**WHAT IS NEEDED:** Leave the images aside and output every entry exactly.

Rendered images with source text
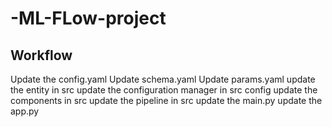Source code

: # -ML-FLow-project

## Workflow

Update the config.yaml
Update schema.yaml
Update params.yaml
update the entity in src
update the configuration manager in src config
update the components in src
update the pipeline in src
update the main.py
update the app.py
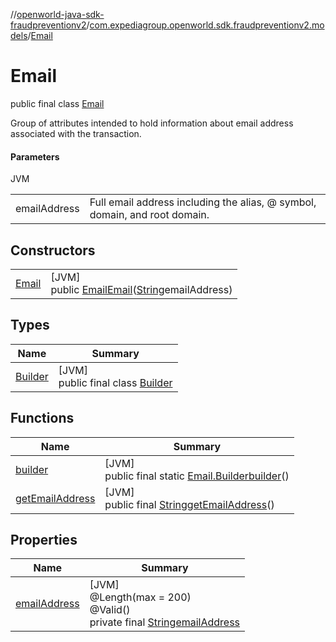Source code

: //[openworld-java-sdk-fraudpreventionv2](../../../index.md)/[com.expediagroup.openworld.sdk.fraudpreventionv2.models](../index.md)/[Email](index.md)

# Email

public final class [Email](index.md)

Group of attributes intended to hold information about email address associated with the transaction.

#### Parameters

JVM

| | |
|---|---|
| emailAddress | Full email address including the alias, @ symbol, domain, and root domain. |

## Constructors

| | |
|---|---|
| [Email](-email.md) | [JVM]<br>public [Email](index.md)[Email](-email.md)([String](https://docs.oracle.com/javase/8/docs/api/java/lang/String.html)emailAddress) |

## Types

| Name | Summary |
|---|---|
| [Builder](-builder/index.md) | [JVM]<br>public final class [Builder](-builder/index.md) |

## Functions

| Name | Summary |
|---|---|
| [builder](builder.md) | [JVM]<br>public final static [Email.Builder](-builder/index.md)[builder](builder.md)() |
| [getEmailAddress](get-email-address.md) | [JVM]<br>public final [String](https://docs.oracle.com/javase/8/docs/api/java/lang/String.html)[getEmailAddress](get-email-address.md)() |

## Properties

| Name | Summary |
|---|---|
| [emailAddress](index.md#555342843%2FProperties%2F-1883119931) | [JVM]<br>@Length(max = 200)<br>@Valid()<br>private final [String](https://docs.oracle.com/javase/8/docs/api/java/lang/String.html)[emailAddress](index.md#555342843%2FProperties%2F-1883119931) |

**RESPONSE AREA:**
Source code

: # -ML-FLow-project

## Workflow

Update the config.yaml
Update schema.yaml
Update params.yaml
update the entity in src
update the configuration manager in src config
update the components in src
update the pipeline in src
update the main.py
update the app.py
Source code

: //[openworld-java-sdk-fraudpreventionv2](../../../index.md)/[com.expediagroup.openworld.sdk.fraudpreventionv2.models](../index.md)/[Email](index.md)

# Email

public final class [Email](index.md)

Group of attributes intended to hold information about email address associated with the transaction.

#### Parameters

JVM

| | |
|---|---|
| emailAddress | Full email address including the alias, @ symbol, domain, and root domain. |

## Constructors

| | |
|---|---|
| [Email](-email.md) | [JVM]<br>public [Email](index.md)[Email](-email.md)([String](https://docs.oracle.com/javase/8/docs/api/java/lang/String.html)emailAddress) |

## Types

| Name | Summary |
|---|---|
| [Builder](-builder/index.md) | [JVM]<br>public final class [Builder](-builder/index.md) |

## Functions

| Name | Summary |
|---|---|
| [builder](builder.md) | [JVM]<br>public final static [Email.Builder](-builder/index.md)[builder](builder.md)() |
| [getEmailAddress](get-email-address.md) | [JVM]<br>public final [String](https://docs.oracle.com/javase/8/docs/api/java/lang/String.html)[getEmailAddress](get-email-address.md)() |

## Properties

| Name | Summary |
|---|---|
| [emailAddress](index.md#555342843%2FProperties%2F-1883119931) | [JVM]<br>@Length(max = 200)<br>@Valid()<br>private final [String](https://docs.oracle.com/javase/8/docs/api/java/lang/String.html)[emailAddress](index.md#555342843%2FProperties%2F-1883119931) |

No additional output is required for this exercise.